そんな相手にどう、良くない印象を持てと言うのか。三成は何も言い返せないで、黙り込む。
兼続が、助け舟を出すかのように、ある提案をした。
「この展開は、幸村よりは誾千代殿のような、気の強い人物に適応してみたらどうだろうか」
「――というか、既に九州で似た展開を味わったな」
「何だ、そうなのか」
助け舟は座礁した。
「それでも俺は、幸村を相手にどれだけ出来るかやってみたいのだ…!」
「所詮叶わない恋なのだからな、想像くらいは自由にしても罰は当たるまい」
「所詮とか叶わないとか!そういう事言うな!想像だけで終わらせないからな、俺は…!」
「はは、目標は高い方が良いらしいな!」
「笑うな!」
今日のこの数時間で、笑われる事に過敏になってしまった三成は、兼続の爽やかな笑顔にさえも声を荒げた。

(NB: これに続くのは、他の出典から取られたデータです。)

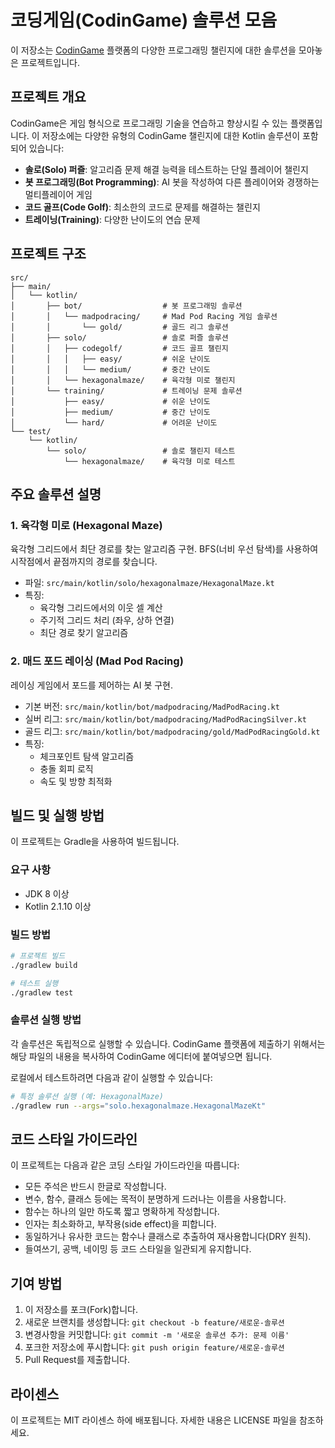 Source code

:# 코딩게임(CodinGame) 솔루션 모음

이 저장소는 [CodinGame](https://www.codingame.com/) 플랫폼의 다양한 프로그래밍 챌린지에 대한 솔루션을 모아놓은 프로젝트입니다.

## 프로젝트 개요

CodinGame은 게임 형식으로 프로그래밍 기술을 연습하고 향상시킬 수 있는 플랫폼입니다. 이 저장소에는 다양한 유형의 CodinGame 챌린지에 대한 Kotlin 솔루션이 포함되어 있습니다:

- **솔로(Solo) 퍼즐**: 알고리즘 문제 해결 능력을 테스트하는 단일 플레이어 챌린지
- **봇 프로그래밍(Bot Programming)**: AI 봇을 작성하여 다른 플레이어와 경쟁하는 멀티플레이어 게임
- **코드 골프(Code Golf)**: 최소한의 코드로 문제를 해결하는 챌린지
- **트레이닝(Training)**: 다양한 난이도의 연습 문제

## 프로젝트 구조

```
src/
├── main/
│   └── kotlin/
│       ├── bot/                  # 봇 프로그래밍 솔루션
│       │   └── madpodracing/     # Mad Pod Racing 게임 솔루션
│       │       └── gold/         # 골드 리그 솔루션
│       ├── solo/                 # 솔로 퍼즐 솔루션
│       │   ├── codegolf/         # 코드 골프 챌린지
│       │   │   ├── easy/         # 쉬운 난이도
│       │   │   └── medium/       # 중간 난이도
│       │   └── hexagonalmaze/    # 육각형 미로 챌린지
│       └── training/             # 트레이닝 문제 솔루션
│           ├── easy/             # 쉬운 난이도
│           ├── medium/           # 중간 난이도
│           └── hard/             # 어려운 난이도
└── test/
    └── kotlin/
        └── solo/                 # 솔로 챌린지 테스트
            └── hexagonalmaze/    # 육각형 미로 테스트
```

## 주요 솔루션 설명

### 1. 육각형 미로 (Hexagonal Maze)

육각형 그리드에서 최단 경로를 찾는 알고리즘 구현. BFS(너비 우선 탐색)를 사용하여 시작점에서 끝점까지의 경로를 찾습니다.

- 파일: `src/main/kotlin/solo/hexagonalmaze/HexagonalMaze.kt`
- 특징:
  - 육각형 그리드에서의 이웃 셀 계산
  - 주기적 그리드 처리 (좌우, 상하 연결)
  - 최단 경로 찾기 알고리즘

### 2. 매드 포드 레이싱 (Mad Pod Racing)

레이싱 게임에서 포드를 제어하는 AI 봇 구현.

- 기본 버전: `src/main/kotlin/bot/madpodracing/MadPodRacing.kt`
- 실버 리그: `src/main/kotlin/bot/madpodracing/MadPodRacingSilver.kt`
- 골드 리그: `src/main/kotlin/bot/madpodracing/gold/MadPodRacingGold.kt`
- 특징:
  - 체크포인트 탐색 알고리즘
  - 충돌 회피 로직
  - 속도 및 방향 최적화

## 빌드 및 실행 방법

이 프로젝트는 Gradle을 사용하여 빌드됩니다.

### 요구 사항

- JDK 8 이상
- Kotlin 2.1.10 이상

### 빌드 방법

```bash
# 프로젝트 빌드
./gradlew build

# 테스트 실행
./gradlew test
```

### 솔루션 실행 방법

각 솔루션은 독립적으로 실행할 수 있습니다. CodinGame 플랫폼에 제출하기 위해서는 해당 파일의 내용을 복사하여 CodinGame 에디터에 붙여넣으면 됩니다.

로컬에서 테스트하려면 다음과 같이 실행할 수 있습니다:

```bash
# 특정 솔루션 실행 (예: HexagonalMaze)
./gradlew run --args="solo.hexagonalmaze.HexagonalMazeKt"
```

## 코드 스타일 가이드라인

이 프로젝트는 다음과 같은 코딩 스타일 가이드라인을 따릅니다:

- 모든 주석은 반드시 한글로 작성합니다.
- 변수, 함수, 클래스 등에는 목적이 분명하게 드러나는 이름을 사용합니다.
- 함수는 하나의 일만 하도록 짧고 명확하게 작성합니다.
- 인자는 최소화하고, 부작용(side effect)을 피합니다.
- 동일하거나 유사한 코드는 함수나 클래스로 추출하여 재사용합니다(DRY 원칙).
- 들여쓰기, 공백, 네이밍 등 코드 스타일을 일관되게 유지합니다.

## 기여 방법

1. 이 저장소를 포크(Fork)합니다.
2. 새로운 브랜치를 생성합니다: `git checkout -b feature/새로운-솔루션`
3. 변경사항을 커밋합니다: `git commit -m '새로운 솔루션 추가: 문제 이름'`
4. 포크한 저장소에 푸시합니다: `git push origin feature/새로운-솔루션`
5. Pull Request를 제출합니다.

## 라이센스

이 프로젝트는 MIT 라이센스 하에 배포됩니다. 자세한 내용은 LICENSE 파일을 참조하세요.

「それから、顔を合わせる度に口喧嘩だったな。これも幸村と出来ると思うか?」
「――たとえ望みは薄くとも、1%でも可能性がある限り俺はそれに賭けるぞ」
格好よく言った三成だが、兼続はそれをあっさりと踏み潰す。
「1%の確率と、99%の確率では、実際に起こるのは99%の方だろう」
「主人公特権はどうした!」
「…現実はそう甘くない、とかそんな言葉で片付くからな、そんなもの」
そう言った兼続は、流石に凹んだらしい三成を見て言葉が過ぎたか、と思った。
機嫌を直させるための言葉を考える。
「では仮に、1%の方が起きたとしよう」
「うむ」
「白熱する言葉の応酬…お前と幸村では考え付かないが、こういう展開ならあり得るな」
「どんなだ?」
気を持ち直したらしい三成。兼続はわざと間を溜めて、一気に言い切る。
「お前の言葉の方がきっと語彙が豊富でしかも畳み掛けるように喋る事は得意だろう、対して幸村は元より口が上手くない。その結果起こり得る確率が最も高い展開は、お前の波濤の言葉攻めに遭って反論も出来ずにしどろもどろになりながらも何か言いかけ、しかしそれすら封殺されて一層惨めな思いをしながらひたすら耐える内に遂に涙目になって謝るしか出来なくなってしまった幸村、とかそんな感じでどうだ?」
「どうだ?って言われてもだな、それでは俺が一方的過ぎて悪者のようではないか」
「だがそれも良いな、とか思った自分がいただろう」
「…な、涙目の辺りが特に……」
うっかり想像してしまい、三成は胸が締め付けられるような切ない痛みを感じる。が、兼続は爽やかな笑顔でそれを一蹴した。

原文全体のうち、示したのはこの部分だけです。